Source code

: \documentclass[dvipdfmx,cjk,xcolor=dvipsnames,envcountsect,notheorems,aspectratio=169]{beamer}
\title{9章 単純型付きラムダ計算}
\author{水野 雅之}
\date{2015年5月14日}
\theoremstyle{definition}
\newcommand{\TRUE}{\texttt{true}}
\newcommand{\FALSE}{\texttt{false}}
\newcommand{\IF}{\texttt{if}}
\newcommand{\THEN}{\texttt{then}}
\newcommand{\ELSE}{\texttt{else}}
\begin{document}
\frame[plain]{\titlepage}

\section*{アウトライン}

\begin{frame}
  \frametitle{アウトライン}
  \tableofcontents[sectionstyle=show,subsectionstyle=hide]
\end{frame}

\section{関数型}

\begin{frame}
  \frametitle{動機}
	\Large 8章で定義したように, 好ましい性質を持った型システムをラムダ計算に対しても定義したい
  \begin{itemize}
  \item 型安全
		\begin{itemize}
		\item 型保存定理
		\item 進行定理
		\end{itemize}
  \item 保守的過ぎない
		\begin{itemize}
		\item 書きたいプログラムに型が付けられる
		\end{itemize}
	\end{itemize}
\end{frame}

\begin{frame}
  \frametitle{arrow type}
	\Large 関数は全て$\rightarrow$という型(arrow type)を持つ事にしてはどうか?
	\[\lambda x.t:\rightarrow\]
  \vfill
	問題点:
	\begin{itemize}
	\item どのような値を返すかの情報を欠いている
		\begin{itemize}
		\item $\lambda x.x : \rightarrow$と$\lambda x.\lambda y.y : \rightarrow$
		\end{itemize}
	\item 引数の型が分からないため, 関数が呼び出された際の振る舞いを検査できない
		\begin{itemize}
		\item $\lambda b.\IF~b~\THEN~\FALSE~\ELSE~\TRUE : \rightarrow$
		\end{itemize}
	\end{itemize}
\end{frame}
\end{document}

==

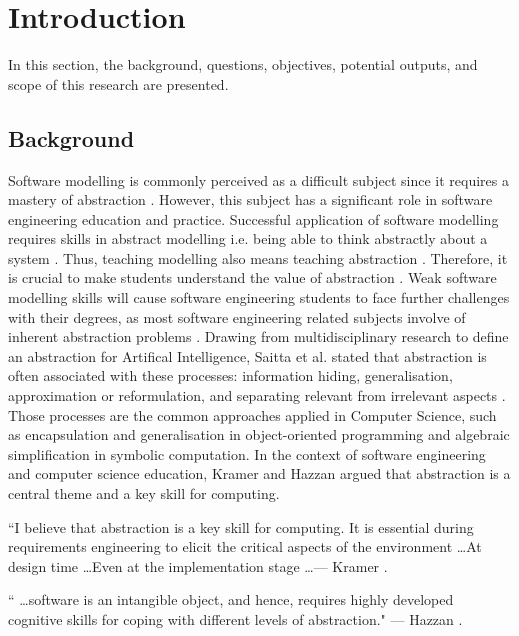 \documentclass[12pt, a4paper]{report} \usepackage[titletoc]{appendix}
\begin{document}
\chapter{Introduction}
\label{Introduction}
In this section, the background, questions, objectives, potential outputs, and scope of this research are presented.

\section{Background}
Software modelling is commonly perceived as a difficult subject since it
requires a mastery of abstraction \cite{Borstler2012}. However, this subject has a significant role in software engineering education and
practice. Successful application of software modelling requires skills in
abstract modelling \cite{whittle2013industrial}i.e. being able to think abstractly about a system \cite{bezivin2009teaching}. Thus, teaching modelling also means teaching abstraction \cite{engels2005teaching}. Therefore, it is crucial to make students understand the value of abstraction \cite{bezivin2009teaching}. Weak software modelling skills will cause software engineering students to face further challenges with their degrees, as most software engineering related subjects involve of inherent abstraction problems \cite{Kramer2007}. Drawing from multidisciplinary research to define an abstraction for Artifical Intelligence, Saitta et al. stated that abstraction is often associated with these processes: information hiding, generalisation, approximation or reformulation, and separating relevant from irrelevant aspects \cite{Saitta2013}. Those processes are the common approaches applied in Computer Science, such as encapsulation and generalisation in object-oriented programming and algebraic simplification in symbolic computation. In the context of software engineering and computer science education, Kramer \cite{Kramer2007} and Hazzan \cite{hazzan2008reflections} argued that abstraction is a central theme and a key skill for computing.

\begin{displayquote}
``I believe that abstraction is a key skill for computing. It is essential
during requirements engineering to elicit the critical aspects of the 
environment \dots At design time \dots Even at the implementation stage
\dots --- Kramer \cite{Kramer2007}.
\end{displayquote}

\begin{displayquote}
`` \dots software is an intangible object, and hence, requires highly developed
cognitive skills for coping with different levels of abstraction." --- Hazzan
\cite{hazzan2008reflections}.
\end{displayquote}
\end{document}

§ **Problem description**
Read the entries and select each line where the word "texttt" is found.

§ **Solution to this problem**
\newcommand{\TRUE}{\texttt{true}}
\newcommand{\FALSE}{\texttt{false}}
\newcommand{\IF}{\texttt{if}}
\newcommand{\THEN}{\texttt{then}}
\newcommand{\ELSE}{\texttt{else}}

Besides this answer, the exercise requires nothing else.